## Data for analysis
________________

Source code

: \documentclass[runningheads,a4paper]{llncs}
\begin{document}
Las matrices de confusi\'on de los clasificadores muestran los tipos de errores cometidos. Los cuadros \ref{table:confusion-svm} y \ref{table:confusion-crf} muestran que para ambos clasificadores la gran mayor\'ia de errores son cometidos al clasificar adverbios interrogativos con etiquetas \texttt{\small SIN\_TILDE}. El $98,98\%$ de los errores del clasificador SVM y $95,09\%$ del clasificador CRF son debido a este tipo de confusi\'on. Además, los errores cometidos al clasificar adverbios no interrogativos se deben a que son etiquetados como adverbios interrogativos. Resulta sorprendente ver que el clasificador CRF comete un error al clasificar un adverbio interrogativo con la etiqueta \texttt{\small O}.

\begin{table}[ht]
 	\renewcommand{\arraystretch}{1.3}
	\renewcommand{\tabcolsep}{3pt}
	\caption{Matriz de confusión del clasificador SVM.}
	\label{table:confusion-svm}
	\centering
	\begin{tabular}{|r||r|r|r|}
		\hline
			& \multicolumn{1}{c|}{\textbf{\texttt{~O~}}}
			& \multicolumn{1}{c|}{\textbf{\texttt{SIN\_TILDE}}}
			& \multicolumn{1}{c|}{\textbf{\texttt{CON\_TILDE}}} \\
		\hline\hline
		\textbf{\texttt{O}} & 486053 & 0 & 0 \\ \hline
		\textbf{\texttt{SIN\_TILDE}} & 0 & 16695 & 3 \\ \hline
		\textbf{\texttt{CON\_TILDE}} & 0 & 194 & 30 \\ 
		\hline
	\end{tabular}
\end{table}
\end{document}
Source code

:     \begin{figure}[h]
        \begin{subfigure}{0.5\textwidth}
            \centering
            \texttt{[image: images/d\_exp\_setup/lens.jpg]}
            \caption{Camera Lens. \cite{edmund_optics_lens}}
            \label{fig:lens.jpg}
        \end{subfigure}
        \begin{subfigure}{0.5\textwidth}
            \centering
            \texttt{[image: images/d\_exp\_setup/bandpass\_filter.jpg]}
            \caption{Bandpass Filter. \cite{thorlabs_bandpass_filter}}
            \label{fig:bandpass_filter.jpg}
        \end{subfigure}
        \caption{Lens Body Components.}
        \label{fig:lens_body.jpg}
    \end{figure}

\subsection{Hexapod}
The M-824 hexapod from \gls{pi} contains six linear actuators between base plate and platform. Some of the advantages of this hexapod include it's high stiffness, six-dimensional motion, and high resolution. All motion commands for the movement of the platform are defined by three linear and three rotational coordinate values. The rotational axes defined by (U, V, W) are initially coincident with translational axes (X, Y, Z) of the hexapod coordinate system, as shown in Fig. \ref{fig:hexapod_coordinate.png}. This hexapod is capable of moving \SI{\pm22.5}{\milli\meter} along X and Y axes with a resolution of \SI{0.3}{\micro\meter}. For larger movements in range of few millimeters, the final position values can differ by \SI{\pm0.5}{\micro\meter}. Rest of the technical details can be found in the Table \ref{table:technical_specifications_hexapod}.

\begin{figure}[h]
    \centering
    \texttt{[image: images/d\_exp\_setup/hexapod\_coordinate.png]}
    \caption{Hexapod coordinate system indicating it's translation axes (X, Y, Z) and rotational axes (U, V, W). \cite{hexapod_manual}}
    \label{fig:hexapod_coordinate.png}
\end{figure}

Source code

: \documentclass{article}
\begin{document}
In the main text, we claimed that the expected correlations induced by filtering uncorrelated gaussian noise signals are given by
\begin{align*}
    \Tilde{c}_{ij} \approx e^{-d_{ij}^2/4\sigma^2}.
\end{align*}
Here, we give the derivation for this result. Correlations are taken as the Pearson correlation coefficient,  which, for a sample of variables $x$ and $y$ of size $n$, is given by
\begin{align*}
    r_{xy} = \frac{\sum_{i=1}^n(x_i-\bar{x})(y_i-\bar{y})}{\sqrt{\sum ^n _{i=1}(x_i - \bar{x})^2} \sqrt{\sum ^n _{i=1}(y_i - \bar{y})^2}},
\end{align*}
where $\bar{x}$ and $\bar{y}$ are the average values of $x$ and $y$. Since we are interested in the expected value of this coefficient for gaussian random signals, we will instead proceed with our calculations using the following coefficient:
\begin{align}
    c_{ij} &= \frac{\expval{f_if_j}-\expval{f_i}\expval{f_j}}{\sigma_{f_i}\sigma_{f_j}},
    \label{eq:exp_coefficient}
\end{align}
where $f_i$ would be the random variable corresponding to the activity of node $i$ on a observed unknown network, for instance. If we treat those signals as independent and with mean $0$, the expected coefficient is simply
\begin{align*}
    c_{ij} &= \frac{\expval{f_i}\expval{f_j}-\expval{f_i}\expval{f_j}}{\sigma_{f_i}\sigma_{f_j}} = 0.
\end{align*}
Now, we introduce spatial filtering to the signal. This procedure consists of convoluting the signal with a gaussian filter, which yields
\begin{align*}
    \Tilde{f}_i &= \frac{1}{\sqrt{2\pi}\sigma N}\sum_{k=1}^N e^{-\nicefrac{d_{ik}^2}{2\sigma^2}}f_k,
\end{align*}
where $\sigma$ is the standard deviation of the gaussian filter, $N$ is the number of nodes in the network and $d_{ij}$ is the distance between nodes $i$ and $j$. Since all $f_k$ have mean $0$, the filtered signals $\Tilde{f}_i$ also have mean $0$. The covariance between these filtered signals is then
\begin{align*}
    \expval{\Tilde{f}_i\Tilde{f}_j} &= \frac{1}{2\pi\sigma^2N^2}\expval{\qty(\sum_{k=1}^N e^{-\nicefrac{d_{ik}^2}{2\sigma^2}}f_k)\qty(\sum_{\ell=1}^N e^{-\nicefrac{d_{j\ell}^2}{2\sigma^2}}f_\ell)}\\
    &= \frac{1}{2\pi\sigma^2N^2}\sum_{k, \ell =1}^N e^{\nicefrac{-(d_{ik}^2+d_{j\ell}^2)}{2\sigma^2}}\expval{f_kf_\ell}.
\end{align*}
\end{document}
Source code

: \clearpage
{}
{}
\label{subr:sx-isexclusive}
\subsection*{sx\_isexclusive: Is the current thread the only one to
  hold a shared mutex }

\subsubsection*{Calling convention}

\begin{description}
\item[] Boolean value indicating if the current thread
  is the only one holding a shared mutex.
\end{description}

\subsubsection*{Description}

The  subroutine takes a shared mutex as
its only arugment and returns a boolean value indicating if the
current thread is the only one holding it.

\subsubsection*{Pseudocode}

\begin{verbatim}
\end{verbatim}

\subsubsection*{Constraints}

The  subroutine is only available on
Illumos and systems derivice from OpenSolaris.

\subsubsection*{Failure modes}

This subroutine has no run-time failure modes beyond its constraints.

________________

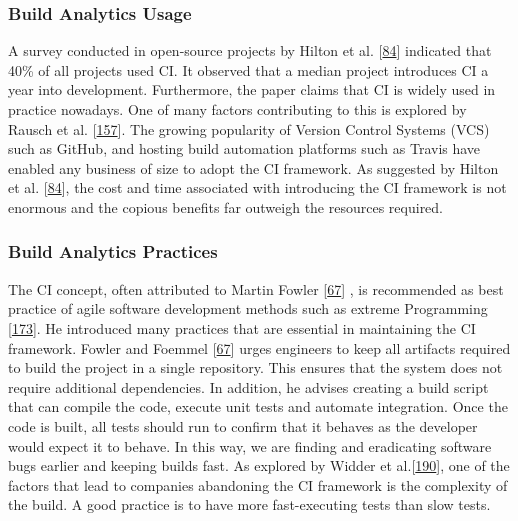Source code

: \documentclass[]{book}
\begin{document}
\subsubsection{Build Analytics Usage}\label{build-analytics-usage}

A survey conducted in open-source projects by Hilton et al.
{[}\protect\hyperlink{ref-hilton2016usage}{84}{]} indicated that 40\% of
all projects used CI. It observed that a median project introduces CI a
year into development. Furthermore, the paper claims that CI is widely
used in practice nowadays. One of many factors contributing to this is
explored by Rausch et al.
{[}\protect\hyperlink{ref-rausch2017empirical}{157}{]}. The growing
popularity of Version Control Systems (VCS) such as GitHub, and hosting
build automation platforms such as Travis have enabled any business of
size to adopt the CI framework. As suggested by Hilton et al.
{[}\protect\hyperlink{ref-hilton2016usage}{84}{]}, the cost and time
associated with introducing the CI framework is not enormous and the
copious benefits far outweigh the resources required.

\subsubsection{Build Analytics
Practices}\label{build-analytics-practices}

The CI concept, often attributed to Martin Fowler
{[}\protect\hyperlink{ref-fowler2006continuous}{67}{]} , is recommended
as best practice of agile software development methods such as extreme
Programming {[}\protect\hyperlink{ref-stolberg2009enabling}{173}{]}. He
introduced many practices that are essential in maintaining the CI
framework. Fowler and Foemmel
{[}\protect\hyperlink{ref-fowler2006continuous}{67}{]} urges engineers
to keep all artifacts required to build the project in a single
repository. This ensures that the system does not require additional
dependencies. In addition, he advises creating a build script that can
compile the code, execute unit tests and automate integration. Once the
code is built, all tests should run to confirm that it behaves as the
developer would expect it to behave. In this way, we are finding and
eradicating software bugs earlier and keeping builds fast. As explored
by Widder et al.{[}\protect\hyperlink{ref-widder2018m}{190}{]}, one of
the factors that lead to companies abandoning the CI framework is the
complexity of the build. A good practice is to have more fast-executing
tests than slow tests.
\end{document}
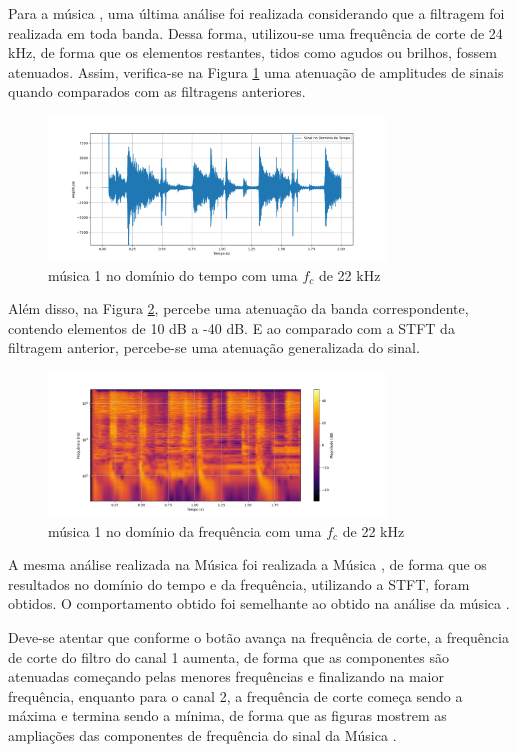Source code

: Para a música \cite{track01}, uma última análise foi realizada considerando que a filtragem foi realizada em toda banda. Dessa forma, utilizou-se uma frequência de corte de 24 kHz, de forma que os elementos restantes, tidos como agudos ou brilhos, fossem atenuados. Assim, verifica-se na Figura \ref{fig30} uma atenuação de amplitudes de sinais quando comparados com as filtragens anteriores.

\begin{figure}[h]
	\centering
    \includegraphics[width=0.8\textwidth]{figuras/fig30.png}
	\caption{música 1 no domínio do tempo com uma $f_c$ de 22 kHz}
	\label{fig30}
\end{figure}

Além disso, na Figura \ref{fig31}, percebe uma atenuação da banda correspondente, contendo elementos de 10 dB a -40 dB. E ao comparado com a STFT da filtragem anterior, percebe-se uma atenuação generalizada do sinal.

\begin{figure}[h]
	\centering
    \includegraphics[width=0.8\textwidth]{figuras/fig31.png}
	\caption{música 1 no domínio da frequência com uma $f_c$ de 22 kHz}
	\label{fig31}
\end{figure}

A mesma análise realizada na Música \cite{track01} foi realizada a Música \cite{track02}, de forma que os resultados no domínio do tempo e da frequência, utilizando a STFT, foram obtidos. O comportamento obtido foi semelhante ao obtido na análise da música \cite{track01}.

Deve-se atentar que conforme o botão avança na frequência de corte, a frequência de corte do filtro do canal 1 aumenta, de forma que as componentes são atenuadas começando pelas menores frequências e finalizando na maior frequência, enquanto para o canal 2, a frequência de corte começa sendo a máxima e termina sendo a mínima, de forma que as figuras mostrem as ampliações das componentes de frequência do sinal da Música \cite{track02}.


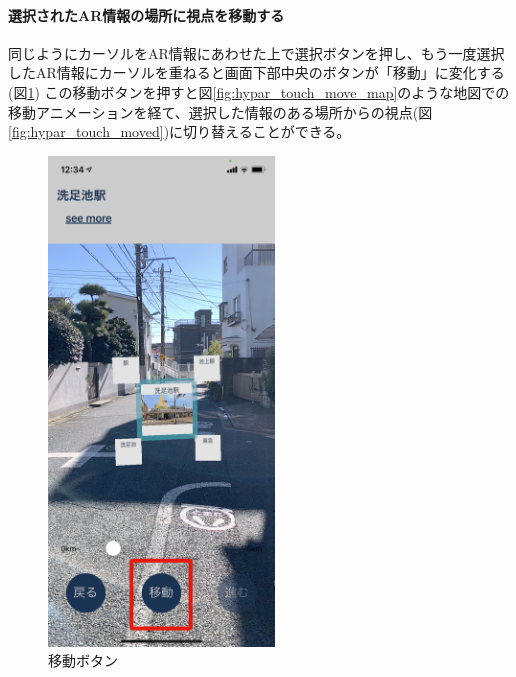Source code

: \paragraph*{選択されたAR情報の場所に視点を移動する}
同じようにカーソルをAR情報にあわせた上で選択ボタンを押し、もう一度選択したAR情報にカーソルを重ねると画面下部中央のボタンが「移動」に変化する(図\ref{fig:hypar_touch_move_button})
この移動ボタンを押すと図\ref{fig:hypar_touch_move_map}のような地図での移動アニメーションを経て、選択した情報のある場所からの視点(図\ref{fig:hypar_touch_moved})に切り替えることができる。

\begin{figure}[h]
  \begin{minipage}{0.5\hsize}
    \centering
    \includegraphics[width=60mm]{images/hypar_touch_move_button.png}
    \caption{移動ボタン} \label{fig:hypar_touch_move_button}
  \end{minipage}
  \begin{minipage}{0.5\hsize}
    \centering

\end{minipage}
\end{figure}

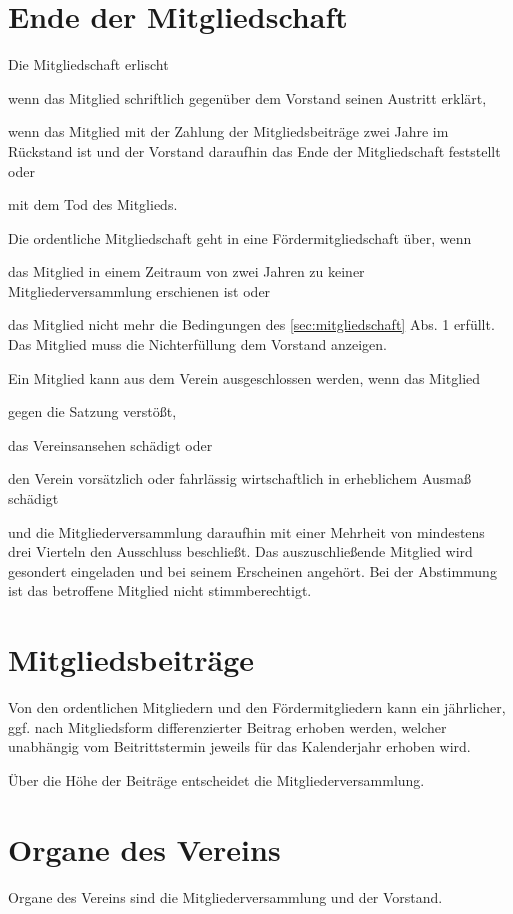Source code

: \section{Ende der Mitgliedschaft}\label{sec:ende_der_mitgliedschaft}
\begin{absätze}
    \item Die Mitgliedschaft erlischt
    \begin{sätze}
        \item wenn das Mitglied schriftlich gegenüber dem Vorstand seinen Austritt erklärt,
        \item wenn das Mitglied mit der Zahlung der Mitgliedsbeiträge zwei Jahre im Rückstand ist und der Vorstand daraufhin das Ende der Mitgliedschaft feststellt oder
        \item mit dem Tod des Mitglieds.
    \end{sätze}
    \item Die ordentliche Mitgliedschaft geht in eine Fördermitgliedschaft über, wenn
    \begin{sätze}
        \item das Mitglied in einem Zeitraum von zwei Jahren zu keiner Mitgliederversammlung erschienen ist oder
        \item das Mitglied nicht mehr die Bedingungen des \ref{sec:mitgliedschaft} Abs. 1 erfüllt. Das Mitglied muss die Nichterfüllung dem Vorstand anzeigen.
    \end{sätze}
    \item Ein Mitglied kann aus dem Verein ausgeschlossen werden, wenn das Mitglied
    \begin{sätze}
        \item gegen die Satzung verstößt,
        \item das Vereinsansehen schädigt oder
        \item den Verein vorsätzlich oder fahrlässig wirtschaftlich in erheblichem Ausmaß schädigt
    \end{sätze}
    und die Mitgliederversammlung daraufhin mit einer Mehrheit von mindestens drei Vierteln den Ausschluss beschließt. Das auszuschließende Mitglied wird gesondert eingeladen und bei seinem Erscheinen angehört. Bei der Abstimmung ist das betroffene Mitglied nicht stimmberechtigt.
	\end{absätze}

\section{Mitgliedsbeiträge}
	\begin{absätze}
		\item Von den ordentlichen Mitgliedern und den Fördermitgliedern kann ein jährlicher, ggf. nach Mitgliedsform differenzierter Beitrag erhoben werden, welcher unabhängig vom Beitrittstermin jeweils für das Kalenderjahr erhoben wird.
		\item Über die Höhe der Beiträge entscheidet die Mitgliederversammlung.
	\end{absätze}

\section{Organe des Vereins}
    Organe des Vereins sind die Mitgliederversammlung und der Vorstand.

________________

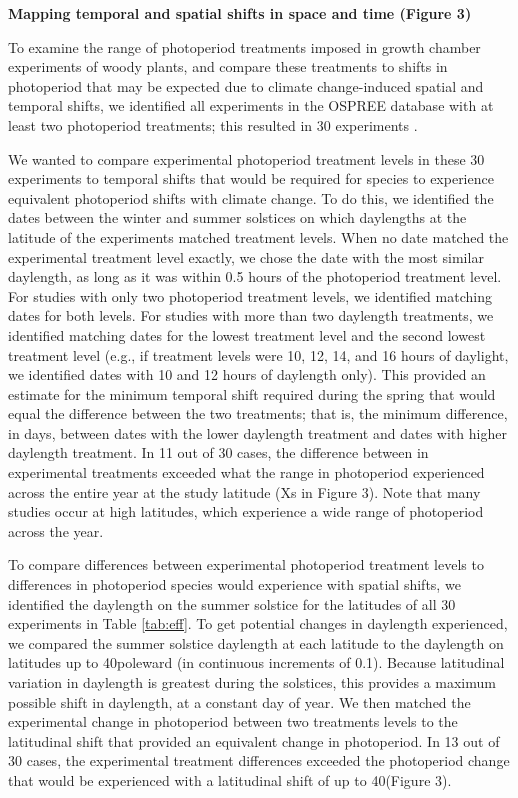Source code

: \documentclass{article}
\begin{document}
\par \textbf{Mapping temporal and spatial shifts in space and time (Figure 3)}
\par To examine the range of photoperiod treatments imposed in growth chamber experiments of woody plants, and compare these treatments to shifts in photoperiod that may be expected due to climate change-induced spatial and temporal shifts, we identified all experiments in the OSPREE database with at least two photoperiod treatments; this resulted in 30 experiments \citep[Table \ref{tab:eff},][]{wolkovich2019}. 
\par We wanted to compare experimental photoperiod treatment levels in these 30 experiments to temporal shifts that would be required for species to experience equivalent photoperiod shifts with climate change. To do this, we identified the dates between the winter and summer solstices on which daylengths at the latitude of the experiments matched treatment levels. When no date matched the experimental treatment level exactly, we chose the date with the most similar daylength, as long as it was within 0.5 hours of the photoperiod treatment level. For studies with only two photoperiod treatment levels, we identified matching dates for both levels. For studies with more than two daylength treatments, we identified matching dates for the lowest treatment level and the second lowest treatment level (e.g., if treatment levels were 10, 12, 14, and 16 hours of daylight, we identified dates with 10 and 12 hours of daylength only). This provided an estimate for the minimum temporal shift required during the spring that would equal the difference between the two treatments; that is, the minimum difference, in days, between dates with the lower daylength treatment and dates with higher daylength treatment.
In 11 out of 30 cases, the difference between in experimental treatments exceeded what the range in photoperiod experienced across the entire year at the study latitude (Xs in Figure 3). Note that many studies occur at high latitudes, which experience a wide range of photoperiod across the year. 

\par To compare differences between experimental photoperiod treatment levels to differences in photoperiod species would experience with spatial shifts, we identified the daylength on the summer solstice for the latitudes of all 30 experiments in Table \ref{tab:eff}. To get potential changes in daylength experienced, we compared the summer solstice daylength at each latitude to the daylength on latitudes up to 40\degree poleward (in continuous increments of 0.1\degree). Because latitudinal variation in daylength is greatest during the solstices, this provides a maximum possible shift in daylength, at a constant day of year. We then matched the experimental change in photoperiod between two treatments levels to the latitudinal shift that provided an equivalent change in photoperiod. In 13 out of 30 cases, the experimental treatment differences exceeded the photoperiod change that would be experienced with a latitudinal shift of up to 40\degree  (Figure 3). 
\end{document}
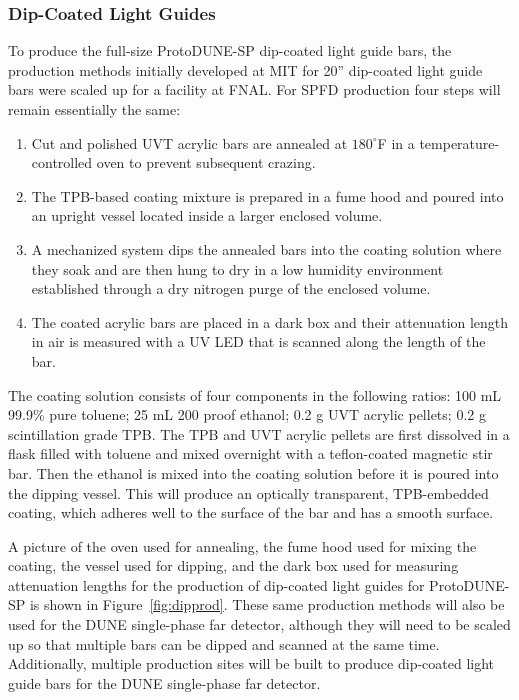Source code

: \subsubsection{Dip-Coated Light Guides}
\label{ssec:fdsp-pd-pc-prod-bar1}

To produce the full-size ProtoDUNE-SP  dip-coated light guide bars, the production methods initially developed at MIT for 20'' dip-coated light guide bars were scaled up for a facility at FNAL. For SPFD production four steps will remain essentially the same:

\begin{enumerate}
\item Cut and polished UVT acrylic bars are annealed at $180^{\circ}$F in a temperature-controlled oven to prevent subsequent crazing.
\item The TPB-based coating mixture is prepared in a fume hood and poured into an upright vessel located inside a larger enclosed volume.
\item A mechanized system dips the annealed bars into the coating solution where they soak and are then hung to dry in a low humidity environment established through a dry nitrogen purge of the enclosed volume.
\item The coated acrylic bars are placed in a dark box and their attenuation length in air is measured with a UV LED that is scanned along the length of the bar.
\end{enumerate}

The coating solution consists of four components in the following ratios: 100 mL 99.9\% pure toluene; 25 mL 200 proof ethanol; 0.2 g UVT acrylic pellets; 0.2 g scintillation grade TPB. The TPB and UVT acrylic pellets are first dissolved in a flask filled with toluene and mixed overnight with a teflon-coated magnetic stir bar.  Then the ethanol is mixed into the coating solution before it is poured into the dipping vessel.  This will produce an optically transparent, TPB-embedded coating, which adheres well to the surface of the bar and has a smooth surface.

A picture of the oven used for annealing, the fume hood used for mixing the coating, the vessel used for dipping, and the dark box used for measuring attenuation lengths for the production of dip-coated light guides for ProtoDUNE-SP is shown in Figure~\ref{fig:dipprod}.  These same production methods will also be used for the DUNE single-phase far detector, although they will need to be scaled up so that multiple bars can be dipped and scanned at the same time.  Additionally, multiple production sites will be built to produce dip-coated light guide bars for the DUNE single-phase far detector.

________________

For this exercise, please output exactly the lines above starting at the line with "explored by Rausch et al." and ending at the line with "as best practice", ends included.

explored by Rausch et al.
{[}\protect\hyperlink{ref-rausch2017empirical}{157}{]}. The growing
popularity of Version Control Systems (VCS) such as GitHub, and hosting
build automation platforms such as Travis have enabled any business of
size to adopt the CI framework. As suggested by Hilton et al.
{[}\protect\hyperlink{ref-hilton2016usage}{84}{]}, the cost and time
associated with introducing the CI framework is not enormous and the
copious benefits far outweigh the resources required.

\subsubsection{Build Analytics
Practices}\label{build-analytics-practices}

The CI concept, often attributed to Martin Fowler
{[}\protect\hyperlink{ref-fowler2006continuous}{67}{]} , is recommended
as best practice of agile software development methods such as extreme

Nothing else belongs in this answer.